Source information ::
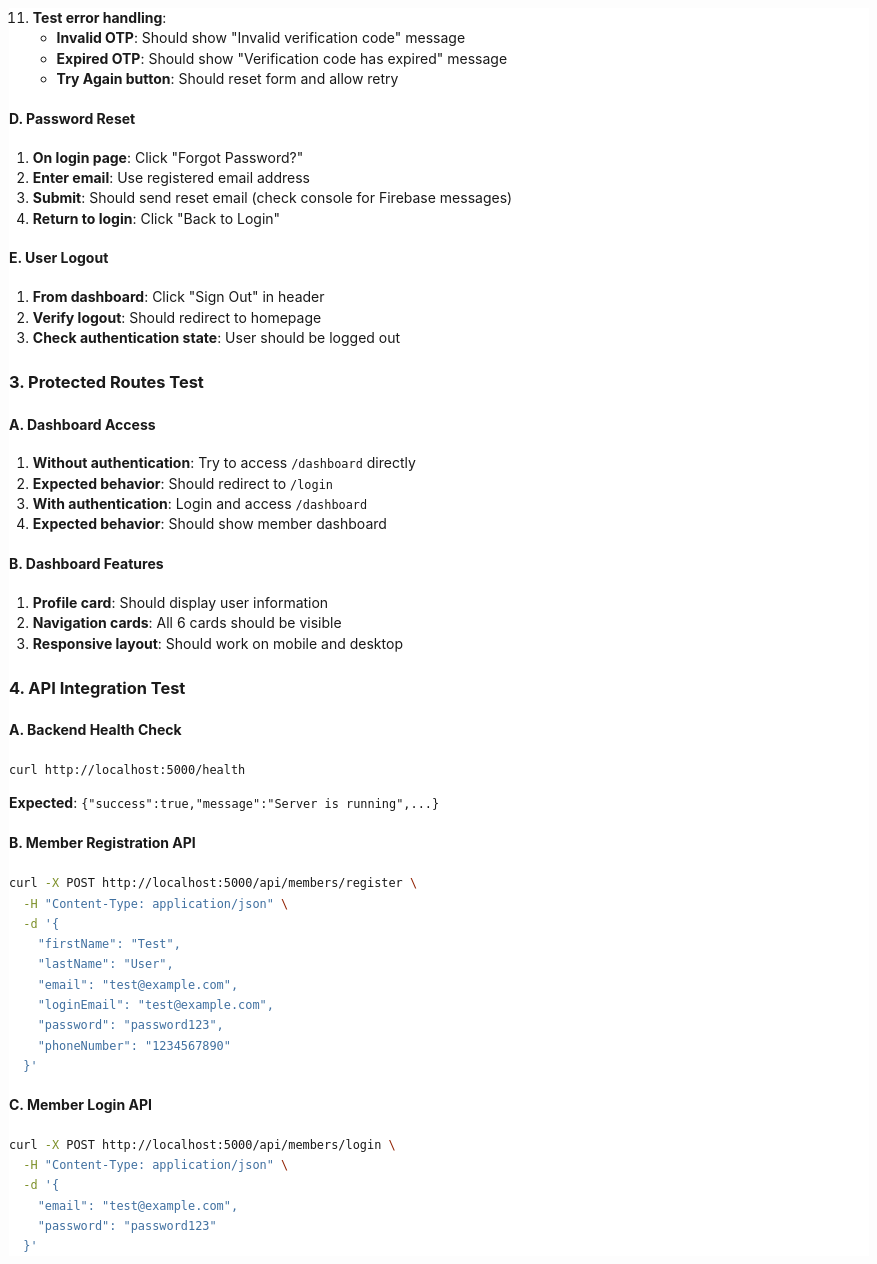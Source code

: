 11. **Test error handling**:
    - **Invalid OTP**: Should show "Invalid verification code" message
    - **Expired OTP**: Should show "Verification code has expired" message
    - **Try Again button**: Should reset form and allow retry

#### **D. Password Reset**
1. **On login page**: Click "Forgot Password?"
2. **Enter email**: Use registered email address
3. **Submit**: Should send reset email (check console for Firebase messages)
4. **Return to login**: Click "Back to Login"

#### **E. User Logout**
1. **From dashboard**: Click "Sign Out" in header
2. **Verify logout**: Should redirect to homepage
3. **Check authentication state**: User should be logged out

### **3. Protected Routes Test**

#### **A. Dashboard Access**
1. **Without authentication**: Try to access `/dashboard` directly
2. **Expected behavior**: Should redirect to `/login`
3. **With authentication**: Login and access `/dashboard`
4. **Expected behavior**: Should show member dashboard

#### **B. Dashboard Features**
1. **Profile card**: Should display user information
2. **Navigation cards**: All 6 cards should be visible
3. **Responsive layout**: Should work on mobile and desktop

### **4. API Integration Test**

#### **A. Backend Health Check**
```bash
curl http://localhost:5000/health
```
**Expected**: `{"success":true,"message":"Server is running",...}`

#### **B. Member Registration API**
```bash
curl -X POST http://localhost:5000/api/members/register \
  -H "Content-Type: application/json" \
  -d '{
    "firstName": "Test",
    "lastName": "User",
    "email": "test@example.com",
    "loginEmail": "test@example.com",
    "password": "password123",
    "phoneNumber": "1234567890"
  }'
```

#### **C. Member Login API**
```bash
curl -X POST http://localhost:5000/api/members/login \
  -H "Content-Type: application/json" \
  -d '{
    "email": "test@example.com",
    "password": "password123"
  }'
```
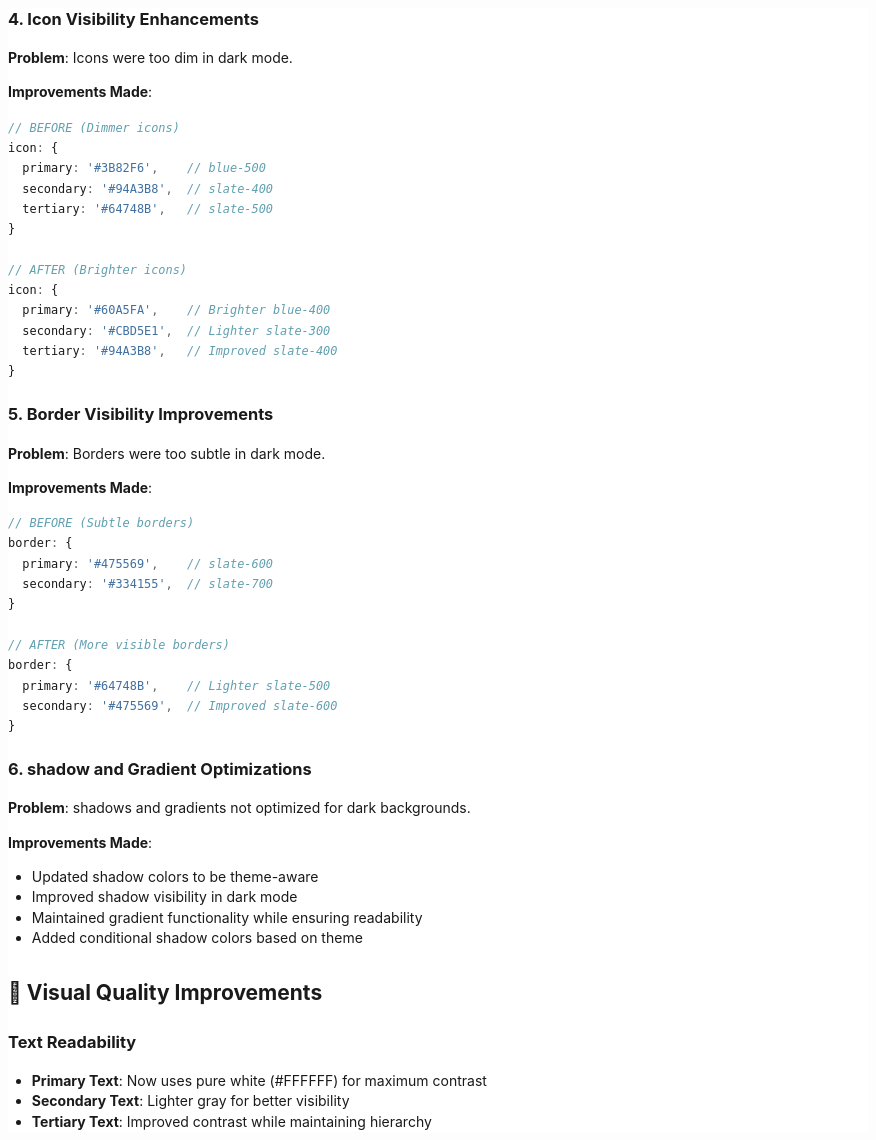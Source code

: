 ### **4. Icon Visibility Enhancements**
**Problem**: Icons were too dim in dark mode.

**Improvements Made**:
```typescript
// BEFORE (Dimmer icons)
icon: {
  primary: '#3B82F6',    // blue-500
  secondary: '#94A3B8',  // slate-400
  tertiary: '#64748B',   // slate-500
}

// AFTER (Brighter icons)
icon: {
  primary: '#60A5FA',    // Brighter blue-400
  secondary: '#CBD5E1',  // Lighter slate-300
  tertiary: '#94A3B8',   // Improved slate-400
}
```

### **5. Border Visibility Improvements**
**Problem**: Borders were too subtle in dark mode.

**Improvements Made**:
```typescript
// BEFORE (Subtle borders)
border: {
  primary: '#475569',    // slate-600
  secondary: '#334155',  // slate-700
}

// AFTER (More visible borders)
border: {
  primary: '#64748B',    // Lighter slate-500
  secondary: '#475569',  // Improved slate-600
}
```

### **6. shadow and Gradient Optimizations**
**Problem**: shadows and gradients not optimized for dark backgrounds.

**Improvements Made**:
- Updated shadow colors to be theme-aware
- Improved shadow visibility in dark mode
- Maintained gradient functionality while ensuring readability
- Added conditional shadow colors based on theme

## 🎨 Visual Quality Improvements

### **Text Readability**
- **Primary Text**: Now uses pure white (#FFFFFF) for maximum contrast
- **Secondary Text**: Lighter gray for better visibility
- **Tertiary Text**: Improved contrast while maintaining hierarchy
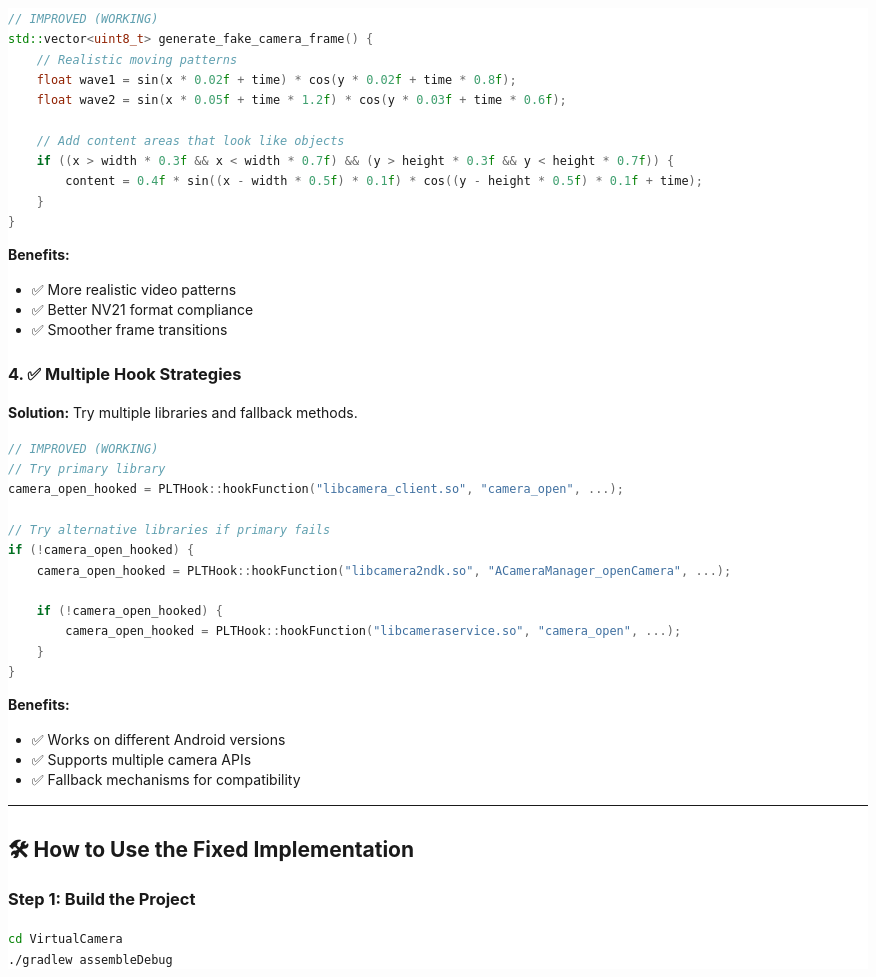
 ```cpp
// IMPROVED (WORKING)
std::vector<uint8_t> generate_fake_camera_frame() {
    // Realistic moving patterns
    float wave1 = sin(x * 0.02f + time) * cos(y * 0.02f + time * 0.8f);
    float wave2 = sin(x * 0.05f + time * 1.2f) * cos(y * 0.03f + time * 0.6f);
    
    // Add content areas that look like objects
    if ((x > width * 0.3f && x < width * 0.7f) && (y > height * 0.3f && y < height * 0.7f)) {
        content = 0.4f * sin((x - width * 0.5f) * 0.1f) * cos((y - height * 0.5f) * 0.1f + time);
    }
}
```

**Benefits:**
- ✅ More realistic video patterns
- ✅ Better NV21 format compliance
- ✅ Smoother frame transitions

### 4. **✅ Multiple Hook Strategies**
**Solution:** Try multiple libraries and fallback methods.

```cpp
// IMPROVED (WORKING)
// Try primary library
camera_open_hooked = PLTHook::hookFunction("libcamera_client.so", "camera_open", ...);

// Try alternative libraries if primary fails
if (!camera_open_hooked) {
    camera_open_hooked = PLTHook::hookFunction("libcamera2ndk.so", "ACameraManager_openCamera", ...);
    
    if (!camera_open_hooked) {
        camera_open_hooked = PLTHook::hookFunction("libcameraservice.so", "camera_open", ...);
    }
}
```

**Benefits:**
- ✅ Works on different Android versions
- ✅ Supports multiple camera APIs
- ✅ Fallback mechanisms for compatibility

---

## 🛠️ **How to Use the Fixed Implementation**

### **Step 1: Build the Project**
```bash
cd VirtualCamera
./gradlew assembleDebug
```
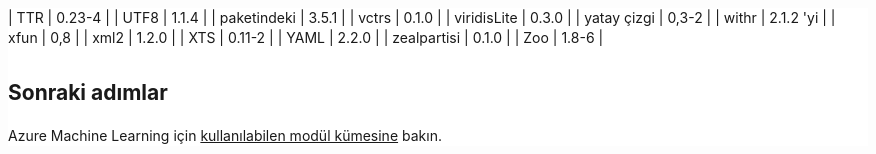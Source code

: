 | TTR          | 0.23-4     | 
| UTF8         | 1.1.4      | 
| paketindeki        | 3.5.1      | 
| vctrs        | 0.1.0      | 
| viridisLite  | 0.3.0      | 
| yatay çizgi      | 0,3-2      | 
| withr        | 2.1.2 'yi      | 
| xfun         | 0,8        | 
| xml2         | 1.2.0      | 
| XTS          | 0.11-2     | 
| YAML         | 2.2.0      | 
| zealpartisi      | 0.1.0      | 
| Zoo          | 1.8-6      | 

## <a name="next-steps"></a>Sonraki adımlar

Azure Machine Learning için [kullanılabilen modül kümesine](module-reference.md) bakın. 

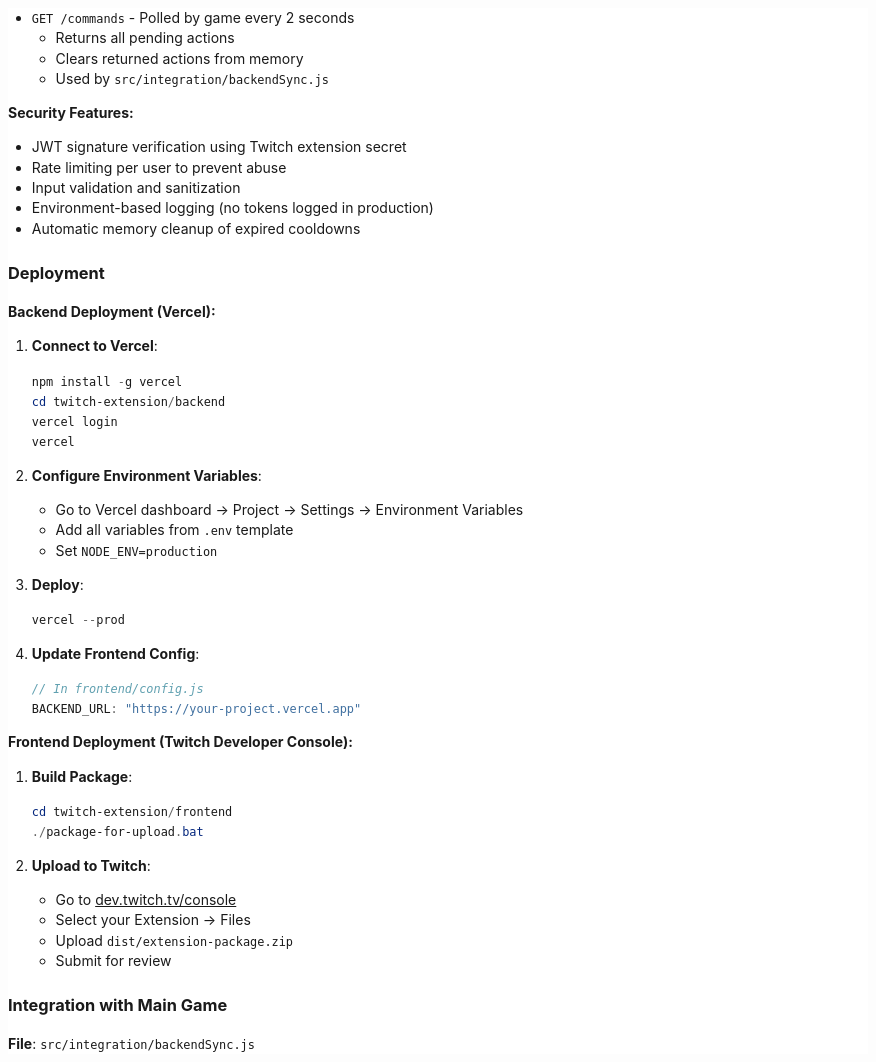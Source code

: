 - `GET /commands` - Polled by game every 2 seconds
  - Returns all pending actions
  - Clears returned actions from memory
  - Used by `src/integration/backendSync.js`

**Security Features:**
- JWT signature verification using Twitch extension secret
- Rate limiting per user to prevent abuse
- Input validation and sanitization
- Environment-based logging (no tokens logged in production)
- Automatic memory cleanup of expired cooldowns

### Deployment

**Backend Deployment (Vercel):**

1. **Connect to Vercel**:
   ```powershell
   npm install -g vercel
   cd twitch-extension/backend
   vercel login
   vercel
   ```

2. **Configure Environment Variables**:
   - Go to Vercel dashboard → Project → Settings → Environment Variables
   - Add all variables from `.env` template
   - Set `NODE_ENV=production`

3. **Deploy**:
   ```powershell
   vercel --prod
   ```

4. **Update Frontend Config**:
   ```javascript
   // In frontend/config.js
   BACKEND_URL: "https://your-project.vercel.app"
   ```

**Frontend Deployment (Twitch Developer Console):**

1. **Build Package**:
   ```powershell
   cd twitch-extension/frontend
   ./package-for-upload.bat
   ```

2. **Upload to Twitch**:
   - Go to [dev.twitch.tv/console](https://dev.twitch.tv/console)
   - Select your Extension → Files
   - Upload `dist/extension-package.zip`
   - Submit for review

### Integration with Main Game

**File**: `src/integration/backendSync.js`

Your task :: Write the data above out again exactly, minus its pictures.

Task answer ::
Source code

: 11. **Test error handling**:
    - **Invalid OTP**: Should show "Invalid verification code" message
    - **Expired OTP**: Should show "Verification code has expired" message
    - **Try Again button**: Should reset form and allow retry

#### **D. Password Reset**
1. **On login page**: Click "Forgot Password?"
2. **Enter email**: Use registered email address
3. **Submit**: Should send reset email (check console for Firebase messages)
4. **Return to login**: Click "Back to Login"

#### **E. User Logout**
1. **From dashboard**: Click "Sign Out" in header
2. **Verify logout**: Should redirect to homepage
3. **Check authentication state**: User should be logged out

### **3. Protected Routes Test**

#### **A. Dashboard Access**
1. **Without authentication**: Try to access `/dashboard` directly
2. **Expected behavior**: Should redirect to `/login`
3. **With authentication**: Login and access `/dashboard`
4. **Expected behavior**: Should show member dashboard

#### **B. Dashboard Features**
1. **Profile card**: Should display user information
2. **Navigation cards**: All 6 cards should be visible
3. **Responsive layout**: Should work on mobile and desktop

### **4. API Integration Test**

#### **A. Backend Health Check**
```bash
curl http://localhost:5000/health
```
**Expected**: `{"success":true,"message":"Server is running",...}`

#### **B. Member Registration API**
```bash
curl -X POST http://localhost:5000/api/members/register \
  -H "Content-Type: application/json" \
  -d '{
    "firstName": "Test",
    "lastName": "User",
    "email": "test@example.com",
    "loginEmail": "test@example.com",
    "password": "password123",
    "phoneNumber": "1234567890"
  }'
```

#### **C. Member Login API**
```bash
curl -X POST http://localhost:5000/api/members/login \
  -H "Content-Type: application/json" \
  -d '{
    "email": "test@example.com",
    "password": "password123"
  }'
```
Source code

: ### **4. Icon Visibility Enhancements**
**Problem**: Icons were too dim in dark mode.

**Improvements Made**:
```typescript
// BEFORE (Dimmer icons)
icon: {
  primary: '#3B82F6',    // blue-500
  secondary: '#94A3B8',  // slate-400
  tertiary: '#64748B',   // slate-500
}

// AFTER (Brighter icons)
icon: {
  primary: '#60A5FA',    // Brighter blue-400
  secondary: '#CBD5E1',  // Lighter slate-300
  tertiary: '#94A3B8',   // Improved slate-400
}
```

### **5. Border Visibility Improvements**
**Problem**: Borders were too subtle in dark mode.

**Improvements Made**:
```typescript
// BEFORE (Subtle borders)
border: {
  primary: '#475569',    // slate-600
  secondary: '#334155',  // slate-700
}

// AFTER (More visible borders)
border: {
  primary: '#64748B',    // Lighter slate-500
  secondary: '#475569',  // Improved slate-600
}
```

### **6. shadow and Gradient Optimizations**
**Problem**: shadows and gradients not optimized for dark backgrounds.

**Improvements Made**:
- Updated shadow colors to be theme-aware
- Improved shadow visibility in dark mode
- Maintained gradient functionality while ensuring readability
- Added conditional shadow colors based on theme

## 🎨 Visual Quality Improvements

### **Text Readability**
- **Primary Text**: Now uses pure white (#FFFFFF) for maximum contrast
- **Secondary Text**: Lighter gray for better visibility
- **Tertiary Text**: Improved contrast while maintaining hierarchy
 ```cpp
// IMPROVED (WORKING)
std::vector<uint8_t> generate_fake_camera_frame() {
    // Realistic moving patterns
    float wave1 = sin(x * 0.02f + time) * cos(y * 0.02f + time * 0.8f);
    float wave2 = sin(x * 0.05f + time * 1.2f) * cos(y * 0.03f + time * 0.6f);
    
    // Add content areas that look like objects
    if ((x > width * 0.3f && x < width * 0.7f) && (y > height * 0.3f && y < height * 0.7f)) {
        content = 0.4f * sin((x - width * 0.5f) * 0.1f) * cos((y - height * 0.5f) * 0.1f + time);
    }
}
```

**Benefits:**
- ✅ More realistic video patterns
- ✅ Better NV21 format compliance
- ✅ Smoother frame transitions

### 4. **✅ Multiple Hook Strategies**
**Solution:** Try multiple libraries and fallback methods.

```cpp
// IMPROVED (WORKING)
// Try primary library
camera_open_hooked = PLTHook::hookFunction("libcamera_client.so", "camera_open", ...);

// Try alternative libraries if primary fails
if (!camera_open_hooked) {
    camera_open_hooked = PLTHook::hookFunction("libcamera2ndk.so", "ACameraManager_openCamera", ...);
    
    if (!camera_open_hooked) {
        camera_open_hooked = PLTHook::hookFunction("libcameraservice.so", "camera_open", ...);
    }
}
```

**Benefits:**
- ✅ Works on different Android versions
- ✅ Supports multiple camera APIs
- ✅ Fallback mechanisms for compatibility

---

## 🛠️ **How to Use the Fixed Implementation**

### **Step 1: Build the Project**
```bash
cd VirtualCamera
./gradlew assembleDebug
```
Source code

: | TTR          | 0.23-4     | 
| UTF8         | 1.1.4      | 
| paketindeki        | 3.5.1      | 
| vctrs        | 0.1.0      | 
| viridisLite  | 0.3.0      | 
| yatay çizgi      | 0,3-2      | 
| withr        | 2.1.2 'yi      | 
| xfun         | 0,8        | 
| xml2         | 1.2.0      | 
| XTS          | 0.11-2     | 
| YAML         | 2.2.0      | 
| zealpartisi      | 0.1.0      | 
| Zoo          | 1.8-6      | 

## <a name="next-steps"></a>Sonraki adımlar

Azure Machine Learning için [kullanılabilen modül kümesine](module-reference.md) bakın. 

Source code

: - `GET /commands` - Polled by game every 2 seconds
  - Returns all pending actions
  - Clears returned actions from memory
  - Used by `src/integration/backendSync.js`

**Security Features:**
- JWT signature verification using Twitch extension secret
- Rate limiting per user to prevent abuse
- Input validation and sanitization
- Environment-based logging (no tokens logged in production)
- Automatic memory cleanup of expired cooldowns

### Deployment

**Backend Deployment (Vercel):**

1. **Connect to Vercel**:
   ```powershell
   npm install -g vercel
   cd twitch-extension/backend
   vercel login
   vercel
   ```

2. **Configure Environment Variables**:
   - Go to Vercel dashboard → Project → Settings → Environment Variables
   - Add all variables from `.env` template
   - Set `NODE_ENV=production`

3. **Deploy**:
   ```powershell
   vercel --prod
   ```

4. **Update Frontend Config**:
   ```javascript
   // In frontend/config.js
   BACKEND_URL: "https://your-project.vercel.app"
   ```

**Frontend Deployment (Twitch Developer Console):**

1. **Build Package**:
   ```powershell
   cd twitch-extension/frontend
   ./package-for-upload.bat
   ```

2. **Upload to Twitch**:
   - Go to [dev.twitch.tv/console](https://dev.twitch.tv/console)
   - Select your Extension → Files
   - Upload `dist/extension-package.zip`
   - Submit for review

### Integration with Main Game

**File**: `src/integration/backendSync.js`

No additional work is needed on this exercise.